Pictures paired with source code
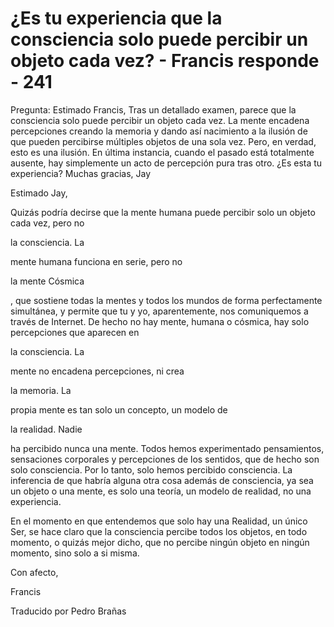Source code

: # ¿Es tu experiencia que la consciencia solo puede percibir un objeto cada vez? - Francis responde - 241

Pregunta: Estimado Francis, Tras un detallado examen, parece que la consciencia solo puede percibir un objeto cada vez. La mente encadena percepciones creando la memoria y dando así nacimiento a la ilusión de que pueden percibirse múltiples objetos de una sola vez. Pero, en verdad, esto es una ilusión. En última instancia, cuando el pasado está totalmente ausente, hay simplemente un acto de percepción pura tras otro. ¿Es esta tu experiencia? Muchas gracias, Jay

Estimado Jay,

Quizás podría decirse que la mente humana puede percibir solo un objeto cada vez, pero no 

la consciencia. La

 mente humana funciona en serie, pero no 

la mente Cósmica

, que sostiene todas la mentes y todos los mundos de forma perfectamente simultánea, y permite que tu y yo, aparentemente, nos comuniquemos a través de Internet. De hecho no hay mente, humana o cósmica, hay solo percepciones que aparecen en 

la consciencia. La

 mente no encadena percepciones, ni crea 

la memoria. La

 propia mente es tan solo un concepto, un modelo de 

la realidad. Nadie

 ha percibido nunca una mente. Todos hemos experimentado pensamientos, sensaciones corporales y percepciones de los sentidos, que de hecho son solo consciencia. Por lo tanto, solo hemos percibido consciencia. La inferencia de que habría alguna otra cosa además de consciencia, ya sea un objeto o una mente, es solo una teoría, un modelo de realidad, no una experiencia. 

En el momento en que entendemos que solo hay una Realidad, un único Ser, se hace claro que la consciencia percibe todos los objetos, en todo momento, o quizás mejor dicho, que no percibe ningún objeto en ningún momento, sino solo a si misma.

Con afecto,

Francis

Traducido por Pedro Brañas

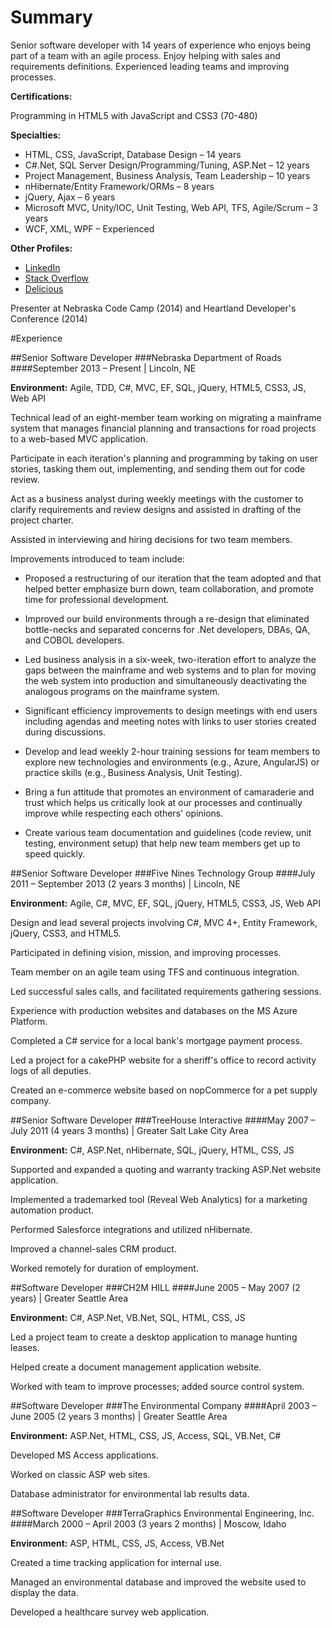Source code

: # Summary

Senior software developer with 14 years of experience who enjoys being part of a team with an agile process. Enjoy helping with sales and requirements definitions. Experienced leading teams and improving processes.

**Certifications:**

Programming in HTML5 with JavaScript and CSS3 (70-480)

**Specialties:**

*	HTML, CSS, JavaScript, Database Design – 14 years
*	C#.Net, SQL Server Design/Programming/Tuning, ASP.Net – 12 years
*	Project Management, Business Analysis, Team Leadership – 10 years
*	nHibernate/Entity Framework/ORMs – 8 years
*	jQuery, Ajax – 6 years
*	Microsoft MVC, Unity/IOC, Unit Testing, Web API, TFS, Agile/Scrum – 3 years
*	WCF, XML, WPF – Experienced

**Other Profiles:**

*	[LinkedIn](http://www.linkedin.com/in/rustydivine/)
*	[Stack Overflow](http://stackoverflow.com/users/223887/rusty-divine)
*	[Delicious](https://delicious.com/osmyn)

Presenter at Nebraska Code Camp (2014) and Heartland Developer's Conference (2014)

#Experience

##Senior Software Developer
###Nebraska Department of Roads
####September 2013 – Present | Lincoln, NE

**Environment:** Agile, TDD, C#, MVC, EF, SQL, jQuery, HTML5, CSS3, JS, Web API

Technical lead of an eight-member team working on migrating a mainframe system that manages financial planning and transactions for road projects to a web-based MVC application.

Participate in each iteration's planning and programming by taking on user stories, tasking them out, implementing, and sending them out for code review. 

Act as a business analyst during weekly meetings with the customer to clarify requirements and review designs and assisted in drafting of the project charter.

Assisted in interviewing and hiring decisions for two team members.

Improvements introduced to team include:

- Proposed a restructuring of our iteration that the team adopted and that helped better emphasize burn down, team collaboration, and promote time for professional development.

- Improved our build environments through a re-design that eliminated bottle-necks and separated concerns for .Net developers, DBAs, QA, and COBOL developers.

- Led business analysis in a six-week, two-iteration effort to analyze the gaps between the mainframe and web systems and to plan for moving the web system into production and simultaneously deactivating the analogous programs on the mainframe system.

- Significant efficiency improvements to design meetings with end users including agendas and meeting notes with links to user stories created during discussions.

- Develop and lead weekly 2-hour training sessions for team members to explore new technologies and environments (e.g., Azure, AngularJS) or practice skills (e.g., Business Analysis, Unit Testing).

- Bring a fun attitude that promotes an environment of camaraderie and trust which helps us critically look at our processes and continually improve while respecting each others' opinions.

- Create various team documentation and guidelines (code review, unit testing, environment setup) that help new team members get up to speed quickly.

##Senior Software Developer
###Five Nines Technology Group
####July 2011 – September 2013 (2 years 3 months) | Lincoln, NE

**Environment:** Agile, C#, MVC, EF, SQL, jQuery, HTML5, CSS3, JS, Web API

Design and lead several projects involving C#, MVC 4+, Entity Framework, jQuery, CSS3, and HTML5.

Participated in defining vision, mission, and improving processes.

Team member on an agile team using TFS and continuous integration.

Led successful sales calls, and facilitated requirements gathering sessions. 

Experience with production websites and databases on the MS Azure Platform. 

Completed a C# service for a local bank's mortgage payment process.

Led a project for a cakePHP website for a sheriff's office to record activity logs of all deputies.

Created an e-commerce website based on nopCommerce for a pet supply company.

##Senior Software Developer
###TreeHouse Interactive
####May 2007 – July 2011 (4 years 3 months) | Greater Salt Lake City Area

**Environment:** C#, ASP.Net, nHibernate, SQL, jQuery, HTML, CSS, JS

Supported and expanded a quoting and warranty tracking ASP.Net website application.

Implemented a trademarked tool (Reveal Web Analytics) for a marketing automation product. 

Performed Salesforce integrations and utilized nHibernate.

Improved a channel-sales CRM product.

Worked remotely for duration of employment.

##Software Developer
###CH2M HILL
####June 2005 – May 2007 (2 years) | Greater Seattle Area

**Environment:** C#, ASP.Net, VB.Net, SQL, HTML, CSS, JS

Led a project team to create a desktop application to manage hunting leases. 

Helped create a document management application website.

Worked with team to improve processes; added source control system.

##Software Developer
###The Environmental Company
####April 2003 – June 2005 (2 years 3 months) | Greater Seattle Area

**Environment:** ASP.Net, HTML, CSS, JS, Access, SQL, VB.Net, C#

Developed MS Access applications. 

Worked on classic ASP web sites. 

Database administrator for environmental lab results data.

##Software Developer
###TerraGraphics Environmental Engineering, Inc.
####March 2000 – April 2003 (3 years 2 months) | Moscow, Idaho

**Environment:** ASP, HTML, CSS, JS, Access, VB.Net

Created a time tracking application for internal use. 

Managed an environmental database and improved the website used to display the data.

Developed a healthcare survey web application.
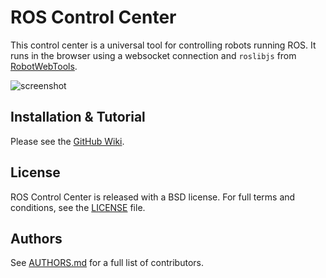 # ROS Control Center

This control center is a universal tool for controlling robots running ROS. It runs in the browser using a websocket connection and `roslibjs` from [RobotWebTools](http://robotwebtools.org).

![screenshot](https://raw.githubusercontent.com/gaug-cns/ros-control-center/master/images/screenshot.png)


## Installation & Tutorial

Please see the [GitHub Wiki](https://github.com/gaug-cns/ros-control-center/wiki).


## License

ROS Control Center is released with a BSD license. For full terms and conditions, see the [LICENSE](https://github.com/gaug-cns/ros-control-center/blob/master/LICENSE) file.


## Authors

See [AUTHORS.md](https://github.com/gaug-cns/ros-control-center/blob/master/AUTHORS.md) for a full list of contributors.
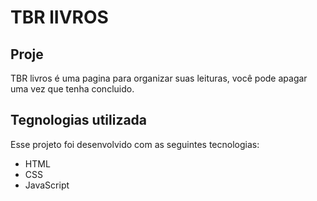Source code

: # TBR lIVROS

## Proje

TBR livros é uma pagina para  organizar suas leituras, você pode apagar uma vez que tenha concluido.

## Tegnologias utilizada

Esse projeto foi desenvolvido com as seguintes tecnologias:
* HTML
* CSS
* JavaScript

EXERCISE REQUIREMENTS:
Working from the data above, repeat exactly, and only, the lines that begin at the line containing "####June 2005 –" and stop after the line containing "# ROS Control Center"; pictures are not copied.

RESPONSE:
####June 2005 – May 2007 (2 years) | Greater Seattle Area

**Environment:** C#, ASP.Net, VB.Net, SQL, HTML, CSS, JS

Led a project team to create a desktop application to manage hunting leases. 

Helped create a document management application website.

Worked with team to improve processes; added source control system.

##Software Developer
###The Environmental Company
####April 2003 – June 2005 (2 years 3 months) | Greater Seattle Area

**Environment:** ASP.Net, HTML, CSS, JS, Access, SQL, VB.Net, C#

Developed MS Access applications. 

Worked on classic ASP web sites. 

Database administrator for environmental lab results data.

##Software Developer
###TerraGraphics Environmental Engineering, Inc.
####March 2000 – April 2003 (3 years 2 months) | Moscow, Idaho

**Environment:** ASP, HTML, CSS, JS, Access, VB.Net

Created a time tracking application for internal use. 

Managed an environmental database and improved the website used to display the data.

Developed a healthcare survey web application.
 # ROS Control Center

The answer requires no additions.